Gardening is one of the best ways to teach your children about the environment. They can discover how plants grow from a seed, thus understanding the origins of the food they eat. It is alarming how many small children believe that fruits and vegetables are made at the grocery store. Exposing a child to gardening teaches them the science of plants, and heightens their environmental awareness. However, many Americans do not have a sunny backyard in which they can grow a garden. This post suggests some alternative natural teaching opportunities for those of you who do not have the option of growing a garden adjacent to your home.



Photo by Mike Linksvayer.


Look Into Renting a Plot

Many communities have a public garden space where people can rent a portion and grow their own plants.

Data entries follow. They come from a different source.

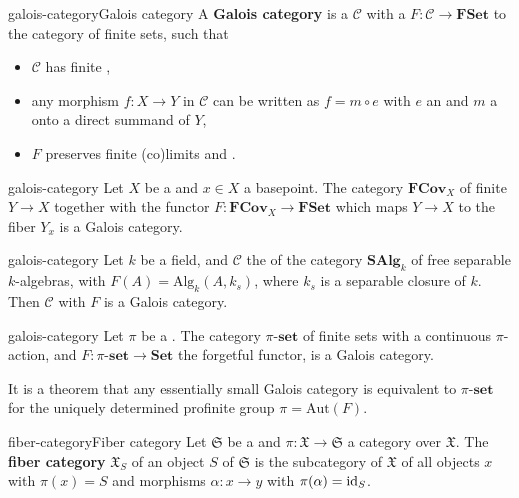 \begin{topic}{galois-category}{Galois category}
    A \textbf{Galois category} is a  $\mathcal{C}$ with a  $F : \mathcal{C} \to \textbf{FSet}$ to the category of finite sets, such that
    \begin{itemize}
        \item $\mathcal{C}$ has finite ,
        \item any morphism $f : X \to Y$ in $\mathcal{C}$ can be written as $f = m \circ e$ with $e$ an  and $m$ a  onto a direct summand of $Y$,
        \item $F$ preserves finite (co)limits and .
    \end{itemize}
\end{topic}

\begin{example}{galois-category}
    Let $X$ be a   and $x \in X$ a basepoint. The category $\textbf{FCov}_X$ of finite  $Y \to X$ together with the functor $F : \textbf{FCov}_X \to \textbf{FSet}$ which maps $Y \to X$ to the fiber $Y_x$ is a Galois category.
\end{example}

\begin{example}{galois-category}
    Let $k$ be a field, and $\mathcal{C}$ the  of the category $\textbf{SAlg}_k$ of free separable $k$-algebras, with $F(A) = \text{Alg}_k(A, k_s)$, where $k_s$ is a separable closure of $k$. Then $\mathcal{C}$ with $F$ is a Galois category.
\end{example}

\begin{example}{galois-category}
    Let $\pi$ be a . The category $\pi\text{-}\textbf{set}$ of finite sets with a continuous $\pi$-action, and $F : \pi\text{-}\textbf{set} \to \textbf{Set}$ the forgetful functor, is a Galois category.
    
    It is a theorem that any essentially small Galois category is equivalent to $\pi\text{-}\textbf{set}$ for the uniquely determined profinite group $\pi = \text{Aut}(F)$.
\end{example}

\begin{topic}{fiber-category}{Fiber category}
    Let $\mathfrak{S}$ be a  and $\pi : \mathfrak{X} \to \mathfrak{S}$ a category over $\mathfrak{X}$. The \textbf{fiber category} $\mathfrak{X}_S$ of an object $S$ of $\mathfrak{S}$ is the subcategory of $\mathfrak{X}$ of all objects $x$ with $\pi(x) = S$ and morphisms $\alpha : x \to y$ with $\pi(\alpha) = \text{id}_S$.
\end{topic}

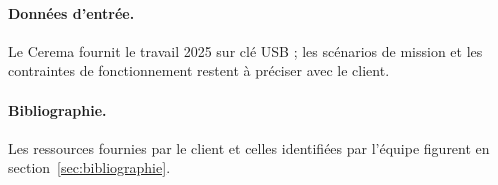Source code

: \paragraph{Données d'entrée.} Le Cerema fournit le travail 2025 sur clé USB ; les scénarios de mission et les contraintes de fonctionnement restent à préciser avec le client.

\paragraph{Bibliographie.} Les ressources fournies par le client et celles identifiées par l'équipe figurent en section~\ref{sec:bibliographie}.
\\
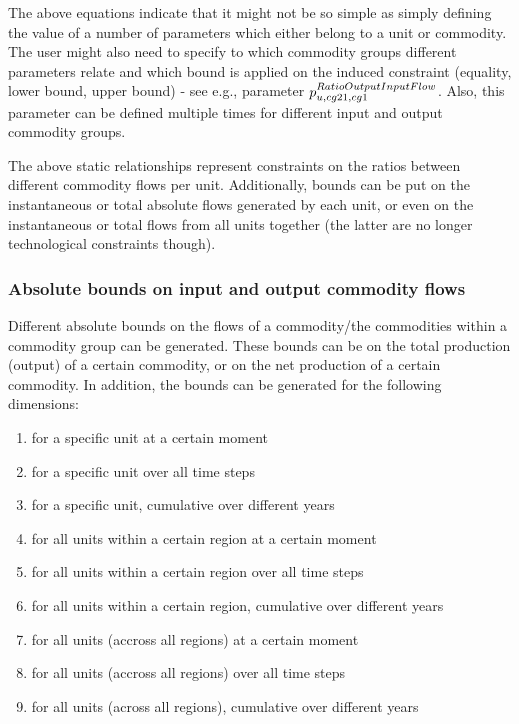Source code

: {\color{red}
The above equations indicate that it might not be so simple as simply defining the value of a number of parameters which either belong to a unit or commodity. The user might also need to specify to which commodity groups different parameters relate and which bound is applied on the induced constraint (equality, lower bound, upper bound) - see e.g., parameter $p^{RatioOutputInputFlow}_{u,cg21,cg1}$. Also, this parameter can be defined multiple times for different input and output commodity groups.
}


The above static relationships represent constraints on the ratios between different commodity flows per unit. Additionally, bounds can be put on the instantaneous or total absolute flows generated by each unit, or even on the instantaneous or total flows from all units together (the latter are no longer technological constraints though).

\subsubsection{Absolute bounds on input and output commodity flows}

Different absolute bounds on the flows of a commodity/the commodities within a commodity group can be generated. These bounds can be on the total production (output) of a certain commodity, or on the net production of a certain commodity. In addition, the bounds can be generated for the following dimensions:
\begin{enumerate}
	\item for a specific unit at a certain moment
	\item for a specific unit over all time steps
	\item for a specific unit, cumulative over different years
	\item for all units within a certain region at a certain moment
	\item for all units within a certain region over all time steps
	\item for all units within a certain region, cumulative over different years
	\item for all units (accross all regions) at a certain moment
	\item for all units (accross all regions) over all time steps
	\item for all units (across all regions), cumulative over different years
\end{enumerate}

Often the rental fee is small and includes water use. Check with your local parks and recreation department to see if this is possible. After you rent the plot, decide what you want to grow and set up a schedule to regularly work on the garden with your children. They will love digging in the dirt and watching the seeds turn into plants.

Garden on the Roof

If you live in a city apartment building, see if you can garden on the roof. You will be benefiting your neighborhood and the local wildlife, as well as revitalizing an unused space. Container gardens typically do well on a roof.

Go Small and Grow Herbs in a Windowsill

If you have exhausted all the outside gardening options, consider growing basil or another favorite herb inside. Herbs are not large plants so they won’t take up much room. Basil is fragrant and often enjoyed by children. Pick up some seeds, potting soil and a container. Your kids will enjoy checking on the plants as they grow and sampling the basil when it is big enough to eat!


Snapdragon seeding

Photo by Dwight Sipler.


Seeds in a Bag

If your thumb is more black than green and you shudder at the thought of trying to grow herbs in the house, go for the simple science lesson instead. Take a ziploc bag and put a damp paper towel folded inside. Add a few bean seeds in the towel, seal the bag, and use tape to hang it on a window. Within 3-5 days you will see the seeds start to germinate. The neat thing about this method is you can actually see the germination process, since it is not in dirt but in a translucent paper towel. Your kids can watch the roots and leaves form, giving them a textbook view of the science of plants. This method is recommended even for families who DO have a backyard garden, because the kids can learn from seeing the seed grow in the bag and then transplanting it into their garden.

Just because you do not have a backyard ideal for gardening does not mean your kids can’t be exposed to the learning opportunities that gardening provides. One or all of the above suggestions will have your children interested in the environment, plants, and where food comes from.